» TRY IT
The expected answer is every line of the material that contains the word "products".

════════════════════

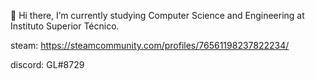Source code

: 👋 Hi there, I’m currently studying Computer Science and Engineering at Instituto Superior Técnico.

steam: https://steamcommunity.com/profiles/76561198237822234/

discord: GL#8729
<!---
GLima727/GLima727 is a ✨ special ✨ repository because its `README.md` (this file) appears on your GitHub profile.
You can click the Preview link to take a look at your changes.
--->


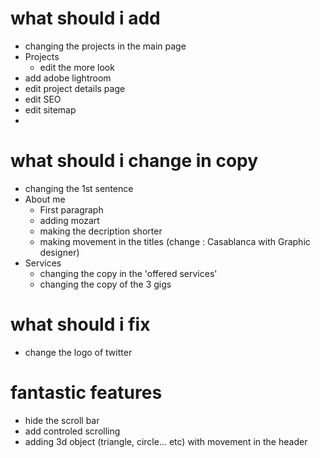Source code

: # what should i add 
- changing the projects in the main page
- Projects
    - edit the more look 
- add adobe lightroom
- edit project details page
- edit SEO
- edit sitemap
- 

# what should i change in copy
- changing the 1st sentence 
- About me
    - First paragraph
    - adding mozart 
    - making the decription shorter
    - making movement in the titles (change : Casablanca with Graphic designer)
- Services
    - changing the copy in the 'offered services'
    - changing the copy of the 3 gigs


# what should i fix 
- change the logo of twitter

# fantastic features 
- hide the scroll bar
- add controled scrolling 
- adding 3d object (triangle, circle... etc) with movement in the header


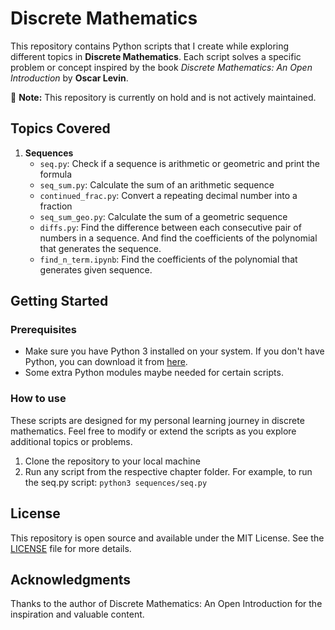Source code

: # Discrete Mathematics

This repository contains Python scripts that I create while exploring different topics in **Discrete Mathematics**. Each script solves a specific problem or concept inspired by the book *Discrete Mathematics: An Open Introduction* by **Oscar Levin**.

📌 **Note:** This repository is currently on hold and is not actively maintained.  

## Topics Covered

1. **Sequences**
    - `seq.py`: Check if a sequence is arithmetic or geometric and print the formula
    - `seq_sum.py`: Calculate the sum of an arithmetic sequence
    - `continued_frac.py`: Convert a repeating decimal number into a fraction
    - `seq_sum_geo.py`: Calculate the sum of a geometric sequence
    - `diffs.py`: Find the difference between each consecutive pair of numbers in a sequence. And find the coefficients of the polynomial that generates the sequence.
    - `find_n_term.ipynb`: Find the coefficients of the polynomial that generates given sequence.

## Getting Started

### Prerequisites

- Make sure you have Python 3 installed on your system. If you don't have Python, you can download it from [here](https://www.python.org/downloads/).
- Some extra Python modules maybe needed for certain scripts.

### How to use

These scripts are designed for my personal learning journey in discrete mathematics. Feel free to modify or extend the scripts as you explore additional topics or problems.

1. Clone the repository to your local machine
2. Run any script from the respective chapter folder. For example, to run the seq.py script: `python3 sequences/seq.py`

## License

This repository is open source and available under the MIT License. See the [LICENSE](LICENSE.txt) file for more details.

## Acknowledgments

Thanks to the author of Discrete Mathematics: An Open Introduction for the inspiration and valuable content.
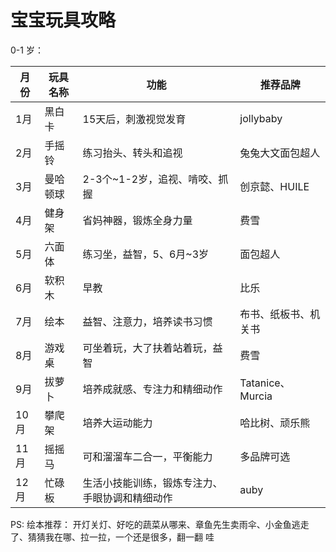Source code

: # 宝宝玩具攻略

0-1 岁：

| 月份 | 玩具名称 |功能| 推荐品牌 |
|--------|--------|--------|--------|
|  1月 |   黑白卡  | 15天后，刺激视觉发育 | jollybaby   |
|  2月 |手摇铃| 练习抬头、转头和追视|兔兔大文面包超人|
|  3月 |曼哈顿球| 2-3个~1-2岁，追视、啃咬、抓握|创京懿、HUILE|
|  4月 |健身架| 省妈神器，锻炼全身力量|费雪|
|  5月 |六面体| 练习坐，益智，5、6月~3岁|面包超人|
|  6月 |软积木| 早教|比乐|
|  7月 |绘本| 益智、注意力，培养读书习惯|布书、纸板书、机关书|
|  8月 |游戏桌| 可坐着玩，大了扶着站着玩，益智|费雪|
|  9月 |拔萝卜| 培养成就感、专注力和精细动作|Tatanice、Murcia|
|  10月 |攀爬架| 培养大运动能力|哈比树、顽乐熊|
|  11月 |摇摇马| 可和溜溜车二合一，平衡能力|多品牌可选|
|  12月 |忙碌板| 生活小技能训练，锻炼专注力、手眼协调和精细动作|auby|


PS: 绘本推荐： 开灯关灯、好吃的蔬菜从哪来、章鱼先生卖雨伞、小金鱼逃走了、猜猜我在哪、拉一拉，一个还是很多，翻一翻 哇

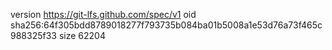 version https://git-lfs.github.com/spec/v1
oid sha256:64f305bdd8789018277f793735b084ba01b5008a1e53d76a73f465c988325f33
size 62204
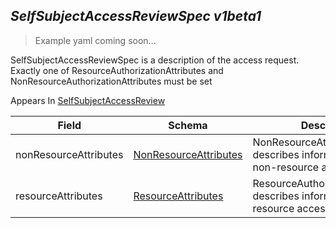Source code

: ## *SelfSubjectAccessReviewSpec v1beta1*

> Example yaml coming soon...



SelfSubjectAccessReviewSpec is a description of the access request.  Exactly one of ResourceAuthorizationAttributes and NonResourceAuthorizationAttributes must be set

<aside class="notice">
Appears In  <a href="#selfsubjectaccessreview-v1beta1">SelfSubjectAccessReview</a> </aside>

Field        | Schema     | Description
------------ | ---------- | -----------
nonResourceAttributes | [NonResourceAttributes](#nonresourceattributes-v1beta1) | NonResourceAttributes describes information for a non-resource access request
resourceAttributes | [ResourceAttributes](#resourceattributes-v1beta1) | ResourceAuthorizationAttributes describes information for a resource access request

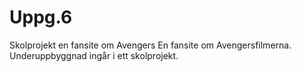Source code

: # Uppg.6
Skolprojekt en fansite om Avengers
En fansite om Avengersfilmerna. Underuppbyggnad ingår i ett skolprojekt.
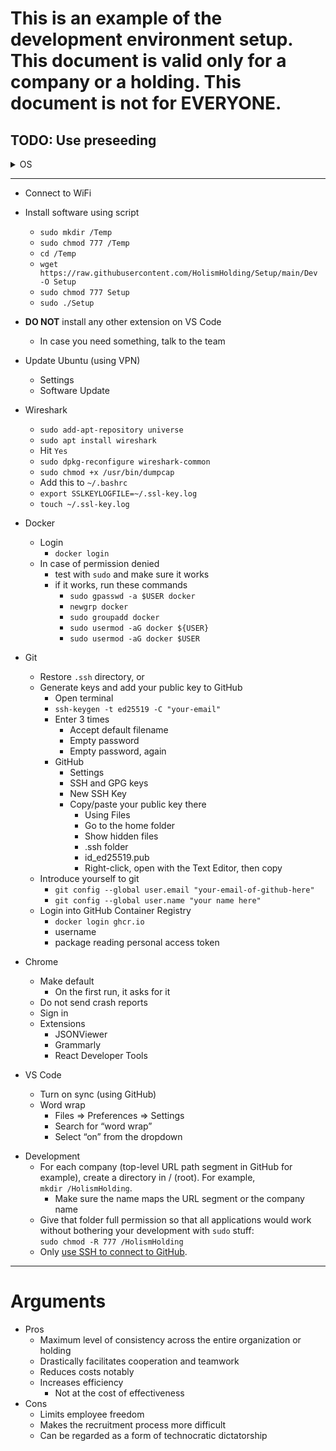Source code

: # This is an example of the development environment setup. This document is valid only for a company or a holding. **This document is not for EVERYONE**.

## TODO: Use preseeding

<details>
  <summary>OS</summary>
  

- Ubuntu
  - Only 22.04 LTS
  - Only from ubunto.com
  - Bootable image
    - using [Startup Disk Creator](https://ubuntu.com/tutorials/create-a-usb-stick-on-ubuntu#3-launch-startup-disk-creator)
    - or using [balenaEtcher](https://ubuntu.com/tutorials/install-ubuntu-desktop#3-create-a-bootable-usb-stick)
  - Boot
  - Choose **Install Ubuntu**
    - Select English (US)
  - Keyboard layout
    - Enlish (US)
  - DO NOT Connect to WiFi
    - Reason: faster installation and async update after installation
  - Minimal installation
    - Make sure no box is selected
  - Erase disk and install Ubuntu
    - Always be ready to lose your machine
    - Advanced features
      - None
  - Press **Install Now**
    - Press **Continue**
  - Where are you?
    - Choose Tehran
    - Press **Continue**
  - Computer name = local
  - User name = user
  - Set password to 100 (you will be asked for it frequently)
  - **DO NOT** choose *Log in automatically*
  - **CHOOSE** Require my password to login
  - Wait for installation
  - **DO NOT** help Ubuntu
    - Select **No, don't send system info**
  - Privacy off
  - Click Done (don't worry about progress)
  
</details>

---

- Connect to WiFi
- Install software using script
  - `sudo mkdir /Temp`
  - `sudo chmod 777 /Temp`
  - `cd /Temp`
  - `wget https://raw.githubusercontent.com/HolismHolding/Setup/main/Dev -O Setup`
  - `sudo chmod 777 Setup`
  - `sudo ./Setup`

- **DO NOT** install any other extension on VS Code
  - In case you need something, talk to the team

- Update Ubuntu (using VPN)
  - Settings
  - Software Update

- Wireshark
  - `sudo add-apt-repository universe`
  - `sudo apt install wireshark`
  - Hit `Yes`
  - `sudo dpkg-reconfigure wireshark-common`
  - `sudo chmod +x /usr/bin/dumpcap`
  - Add this to `~/.bashrc`
  - `export SSLKEYLOGFILE=~/.ssl-key.log`
  - `touch ~/.ssl-key.log`
- Docker
  - Login
    - `docker login`
  - In case of permission denied
    - test with `sudo` and make sure it works
    - if it works, run these commands
      - `sudo gpasswd -a $USER docker`
      - `newgrp docker`
      - `sudo groupadd docker`
      - `sudo usermod -aG docker ${USER}`
      - `sudo usermod -aG docker $USER`

- Git 
  - Restore `.ssh` directory, or
  - Generate keys and add your public key to GitHub 
    - Open terminal 
    - `ssh-keygen -t ed25519 -C "your-email"`
    - Enter 3 times 
      - Accept default filename 
      - Empty password 
      - Empty password, again 
    - GitHub 
      - Settings 
      - SSH and GPG keys 
      - New SSH Key 
      - Copy/paste your public key there 
        - Using Files 
        - Go to the home folder 
        - Show hidden files 
        - .ssh folder 
        - id_ed25519.pub 
        - Right-click, open with the Text Editor, then copy 
  - Introduce yourself to git 
    - `git config --global user.email "your-email-of-github-here"` 
    - `git config --global user.name "your name here"`
  - Login into GitHub Container Registry
    - `docker login ghcr.io`
    - username
    - package reading personal access token
- Chrome
  - Make default
    - On the first run, it asks for it
  - Do not send crash reports
  - Sign in
  - Extensions
    - JSONViewer
    - Grammarly
    - React Developer Tools
- VS Code
  - Turn on sync (using GitHub)
  - Word wrap
    - Files => Preferences => Settings
    - Search for “word wrap”
    - Select “on” from the dropdown

* Development
  - For each company (top-level URL path segment in GitHub for example), create a directory in / (root). For example,  
    `mkdir /HolismHolding`.
    - Make sure the name maps the URL segment or the company name
  - Give that folder full permission so that all applications would work without bothering your development with `sudo` stuff:  
    `sudo chmod -R 777 /HolismHolding`
  - Only [use SSH to connect to GitHub](https://www.freecodecamp.org/news/how-to-fix-git-always-asking-for-user-credentials/).

---

# Arguments

- Pros
  - Maximum level of consistency across the entire organization or holding
  - Drastically facilitates cooperation and teamwork
  - Reduces costs notably
  - Increases efficiency
    - Not at the cost of effectiveness
- Cons
  - Limits employee freedom
  - Makes the recruitment process more difficult
  - Can be regarded as a form of technocratic dictatorship
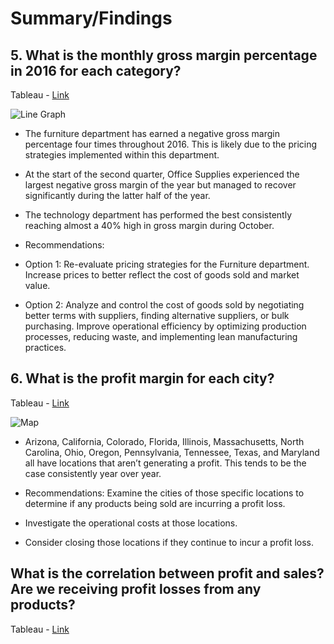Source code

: # Summary/Findings

## 5. What is the monthly gross margin percentage in 2016 for each category?

Tableau - [Link](https://public.tableau.com/shared/57C4W3T5M?:display_count=n&:origin=viz_share_link)

![Line Graph](https://github.com/rml-lee/MYSQL-Tableau-SuperStore-Project/assets/160198611/cc410ff9-977f-4fc5-b631-7e808fe4f0f6)

- The furniture department has earned a negative gross margin percentage four times throughout 2016. This is likely due to the pricing strategies implemented within this department.

- At the start of the second quarter, Office Supplies experienced the largest negative gross margin of the year but managed to recover significantly during the latter half of the year.

- The technology department has performed the best consistently reaching almost a 40% high in gross margin during October.

- Recommendations:

- Option 1: Re-evaluate pricing strategies for the Furniture department. Increase prices to better reflect the cost of goods sold and market value. 
- Option 2: Analyze and control the cost of goods sold by negotiating better terms with suppliers, finding alternative suppliers, or bulk purchasing. Improve operational efficiency by optimizing production processes, reducing waste, and implementing lean manufacturing practices.


## 6. What is the profit margin for each city?

Tableau - [Link](https://public.tableau.com/views/Workbook4_SuperStoreProject/Map?:language=en-US&:sid=&:display_count=n&:origin=viz_share_link)

![Map](https://github.com/rml-lee/MYSQL-Tableau-SuperStore-Project/assets/160198611/ddececed-14ff-40b0-9b0d-e9797c33047b)

- Arizona, California, Colorado, Florida, Illinois, Massachusetts, North Carolina, Ohio, Oregon, Pennsylvania, Tennessee, Texas, and Maryland all have locations that aren’t generating a profit. This tends to be the case consistently year over year.

- Recommendations: Examine the cities of those specific locations to determine if any products being sold are incurring a profit loss.
- Investigate the operational costs at those locations. 
- Consider closing those locations if they continue to incur a profit loss.

## What is the correlation between profit and sales? Are we receiving profit losses from any products?

Tableau - [Link](https://public.tableau.com/shared/QHYX4N94G?:display_count=n&:origin=viz_share_link)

════════════════════

» SOLUTION TO THIS EXERCISE
- Recommendations: Examine the cities of those specific locations to determine if any products being sold are incurring a profit loss.
## What is the correlation between profit and sales? Are we receiving profit losses from any products?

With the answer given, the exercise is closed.